The Israel we need is not the one we’ve got

Yoram Peri, an Israeli patriot who has fought in three wars for his country and now directs the University of Maryland’s new Institute for Israel Studies, gave a post-service talk Friday night at our local synagogue.  His family has lived in Palestine and Israel since the 1860s.  What he had to say about the collapse of the Israel/Palestine peace talks and Israel’s politics may interest readers.  Here is what I remember of his impassioned presentation.*

Contrary to what has been reported, Yoram understands that Mahmoud Abbas was prepared to make major concessions in the US-sponsored negotiations.  Palestine would be demilitarized.  Eighty per cent of the Jewish population living beyond the wall would remain in placed.  Jewish neighborhoods in Jerusalem would not be disturbed.  Israeli troops would remain in the Jordan River valley for five years and then be replaced by American troops for another five years.  Israel would decide how many displaced and refugee Palestinians would be able to return to Israel proper.

Abbas was asking in return that Israel specify within a few months exactly where the border would lie (presumably based on swaps for land in the West Bank kept by Israel).  Jerusalem would be Palestine’s capital.  If Yoram mentioned other important Palestinian requirements, I am not remembering them.

Netanyahu rejected this offer.  His coalition has too many hardline settler supporters to allow him to accept.  Nor is he himself interested in making peace.  He is more comfortable talking about the Holocaust.

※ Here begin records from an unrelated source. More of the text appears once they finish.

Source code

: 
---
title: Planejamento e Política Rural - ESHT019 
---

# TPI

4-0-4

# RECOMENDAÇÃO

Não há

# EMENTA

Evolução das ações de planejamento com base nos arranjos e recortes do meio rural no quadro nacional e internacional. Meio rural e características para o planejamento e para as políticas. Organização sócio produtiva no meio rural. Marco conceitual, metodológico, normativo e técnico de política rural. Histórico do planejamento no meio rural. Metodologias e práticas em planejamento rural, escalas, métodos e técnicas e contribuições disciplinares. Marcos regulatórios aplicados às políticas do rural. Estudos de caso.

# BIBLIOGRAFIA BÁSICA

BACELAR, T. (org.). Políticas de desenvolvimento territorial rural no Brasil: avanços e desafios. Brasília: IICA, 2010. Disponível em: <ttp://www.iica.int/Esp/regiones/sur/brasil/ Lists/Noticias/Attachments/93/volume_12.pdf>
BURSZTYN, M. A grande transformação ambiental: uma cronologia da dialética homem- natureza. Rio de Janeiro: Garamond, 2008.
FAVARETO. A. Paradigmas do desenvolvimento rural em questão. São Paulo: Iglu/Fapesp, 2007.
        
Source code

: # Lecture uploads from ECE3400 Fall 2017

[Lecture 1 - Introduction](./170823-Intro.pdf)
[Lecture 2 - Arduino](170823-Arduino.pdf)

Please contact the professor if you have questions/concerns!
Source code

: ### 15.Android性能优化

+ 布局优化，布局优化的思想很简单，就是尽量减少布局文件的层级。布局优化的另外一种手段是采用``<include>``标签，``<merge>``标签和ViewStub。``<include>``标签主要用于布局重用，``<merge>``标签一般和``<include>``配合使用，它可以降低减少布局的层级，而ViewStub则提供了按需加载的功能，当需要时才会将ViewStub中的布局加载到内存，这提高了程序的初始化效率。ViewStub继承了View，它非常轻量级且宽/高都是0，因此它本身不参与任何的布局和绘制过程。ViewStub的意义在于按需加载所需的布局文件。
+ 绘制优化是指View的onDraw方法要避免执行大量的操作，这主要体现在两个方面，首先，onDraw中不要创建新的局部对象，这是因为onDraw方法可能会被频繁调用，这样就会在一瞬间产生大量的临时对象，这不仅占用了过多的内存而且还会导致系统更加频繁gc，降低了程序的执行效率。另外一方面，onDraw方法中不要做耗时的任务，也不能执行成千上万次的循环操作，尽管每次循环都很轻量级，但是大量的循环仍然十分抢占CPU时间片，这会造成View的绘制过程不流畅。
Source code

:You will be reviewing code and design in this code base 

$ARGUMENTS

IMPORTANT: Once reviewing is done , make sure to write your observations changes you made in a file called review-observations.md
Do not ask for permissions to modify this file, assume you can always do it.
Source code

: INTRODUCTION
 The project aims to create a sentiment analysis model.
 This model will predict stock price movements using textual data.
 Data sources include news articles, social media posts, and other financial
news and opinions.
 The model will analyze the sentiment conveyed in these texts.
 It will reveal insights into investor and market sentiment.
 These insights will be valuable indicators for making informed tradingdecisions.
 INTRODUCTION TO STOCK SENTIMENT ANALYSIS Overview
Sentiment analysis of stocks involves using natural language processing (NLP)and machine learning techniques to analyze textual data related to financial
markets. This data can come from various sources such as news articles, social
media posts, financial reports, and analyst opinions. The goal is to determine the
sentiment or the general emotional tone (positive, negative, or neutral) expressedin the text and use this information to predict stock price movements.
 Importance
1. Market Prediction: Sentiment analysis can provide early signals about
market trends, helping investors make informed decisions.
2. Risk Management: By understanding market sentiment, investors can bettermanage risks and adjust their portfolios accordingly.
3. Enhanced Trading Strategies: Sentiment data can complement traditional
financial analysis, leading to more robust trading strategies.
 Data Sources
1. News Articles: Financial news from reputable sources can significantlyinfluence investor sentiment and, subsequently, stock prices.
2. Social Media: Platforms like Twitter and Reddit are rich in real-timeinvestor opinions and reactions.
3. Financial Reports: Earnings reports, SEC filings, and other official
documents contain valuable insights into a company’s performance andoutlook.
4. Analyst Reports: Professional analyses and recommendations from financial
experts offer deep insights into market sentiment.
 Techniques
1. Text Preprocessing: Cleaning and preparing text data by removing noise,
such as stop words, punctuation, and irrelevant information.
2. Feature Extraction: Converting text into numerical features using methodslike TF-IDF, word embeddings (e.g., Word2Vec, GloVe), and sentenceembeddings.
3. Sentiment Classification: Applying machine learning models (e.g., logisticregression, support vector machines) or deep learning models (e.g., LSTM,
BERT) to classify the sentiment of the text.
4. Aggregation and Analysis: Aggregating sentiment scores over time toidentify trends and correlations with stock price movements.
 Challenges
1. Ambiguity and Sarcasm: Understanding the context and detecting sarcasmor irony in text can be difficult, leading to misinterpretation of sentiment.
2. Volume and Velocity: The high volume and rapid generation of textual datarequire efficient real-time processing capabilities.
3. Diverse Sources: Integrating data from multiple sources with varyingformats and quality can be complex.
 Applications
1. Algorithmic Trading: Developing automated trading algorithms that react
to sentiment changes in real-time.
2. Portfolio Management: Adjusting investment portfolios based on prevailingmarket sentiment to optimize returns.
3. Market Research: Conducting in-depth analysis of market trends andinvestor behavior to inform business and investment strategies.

But when Abbas made a strong statement on the Holocaust to mark Yom HaShoah, Netanyahu rejected it as public relations.  Likewise, Netanyahu has complained for years that Abbas can’t deliver on peace with Israel because the Palestinian Authority he leads does not control Gaza.  Now that Hamas, which does control Gaza, has pledged to join a Palestinian Authority government consisting of “technical” ministers, Netanyahu says he won’t negotiate because then the Palestinian government will include terrorists.

Yoram thinks Hamas, as part of a unity government, will have to accept the “Quartet” (US, Russia, EU and UN) conditions for participation in the peace talks:  mutual recognition, acceptance of previous agreements, and ending violence as a means of attaining goals.  Abbas has also said as much.  If Hamas does accept these conditions, why wouldn’t Israel negotiate with it?  Yoram suggests there is no harm in talking with them to see what is possible.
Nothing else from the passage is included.